#### Exercise requirements:
Copy all lines below containing "have".

** Opening Data block **

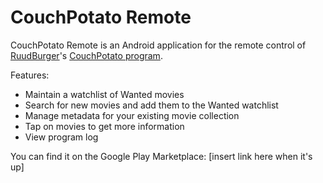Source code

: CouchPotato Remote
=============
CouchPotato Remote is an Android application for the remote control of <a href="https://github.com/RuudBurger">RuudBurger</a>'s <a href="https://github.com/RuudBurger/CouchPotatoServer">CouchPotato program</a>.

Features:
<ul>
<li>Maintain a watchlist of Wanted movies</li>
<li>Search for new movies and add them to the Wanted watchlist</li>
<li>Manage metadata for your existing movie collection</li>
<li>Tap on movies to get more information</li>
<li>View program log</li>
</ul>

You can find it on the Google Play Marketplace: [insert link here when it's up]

** Closing Data block **
** Opening Data block **

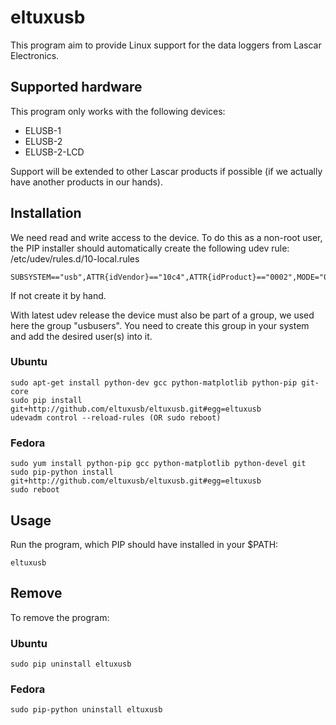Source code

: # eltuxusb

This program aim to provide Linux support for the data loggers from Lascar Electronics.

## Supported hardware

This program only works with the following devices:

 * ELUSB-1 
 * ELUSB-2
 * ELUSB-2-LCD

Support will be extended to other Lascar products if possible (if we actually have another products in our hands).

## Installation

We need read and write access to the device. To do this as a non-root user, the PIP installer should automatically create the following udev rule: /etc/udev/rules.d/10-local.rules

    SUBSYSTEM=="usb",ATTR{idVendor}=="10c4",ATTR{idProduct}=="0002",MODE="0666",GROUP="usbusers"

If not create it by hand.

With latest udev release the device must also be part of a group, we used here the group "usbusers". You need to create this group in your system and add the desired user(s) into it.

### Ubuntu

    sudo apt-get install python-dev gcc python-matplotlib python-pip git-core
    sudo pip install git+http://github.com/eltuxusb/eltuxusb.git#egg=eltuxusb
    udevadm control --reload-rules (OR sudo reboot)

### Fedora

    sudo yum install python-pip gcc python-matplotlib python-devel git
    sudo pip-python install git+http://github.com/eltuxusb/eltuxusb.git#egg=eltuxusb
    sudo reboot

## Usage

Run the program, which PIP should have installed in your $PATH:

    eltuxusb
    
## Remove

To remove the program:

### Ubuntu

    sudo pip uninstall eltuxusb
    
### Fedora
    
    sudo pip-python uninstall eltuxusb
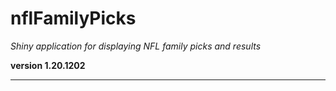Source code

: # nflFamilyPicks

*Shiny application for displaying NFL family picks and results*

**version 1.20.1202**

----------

** Closing Data block **
** Opening Data block **

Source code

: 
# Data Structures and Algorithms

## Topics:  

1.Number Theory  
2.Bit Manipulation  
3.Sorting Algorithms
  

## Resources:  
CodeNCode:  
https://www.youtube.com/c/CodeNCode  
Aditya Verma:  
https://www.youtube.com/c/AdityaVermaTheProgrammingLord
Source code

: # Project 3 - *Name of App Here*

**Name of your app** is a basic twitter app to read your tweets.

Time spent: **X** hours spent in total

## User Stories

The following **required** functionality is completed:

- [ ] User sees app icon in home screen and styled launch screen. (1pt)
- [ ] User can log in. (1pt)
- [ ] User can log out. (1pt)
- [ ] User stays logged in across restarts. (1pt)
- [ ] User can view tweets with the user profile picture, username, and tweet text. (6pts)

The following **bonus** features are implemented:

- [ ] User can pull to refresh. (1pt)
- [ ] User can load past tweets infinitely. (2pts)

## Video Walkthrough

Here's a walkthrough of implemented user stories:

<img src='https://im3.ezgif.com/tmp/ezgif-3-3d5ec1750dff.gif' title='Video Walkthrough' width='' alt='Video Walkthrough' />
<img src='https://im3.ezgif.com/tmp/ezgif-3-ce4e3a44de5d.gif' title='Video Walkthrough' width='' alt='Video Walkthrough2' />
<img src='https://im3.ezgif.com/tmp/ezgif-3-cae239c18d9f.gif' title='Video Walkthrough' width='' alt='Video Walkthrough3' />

** Closing Data block **

#### Result for this task:
Support will be extended to other Lascar products if possible (if we actually have another products in our hands).
Run the program, which PIP should have installed in your $PATH:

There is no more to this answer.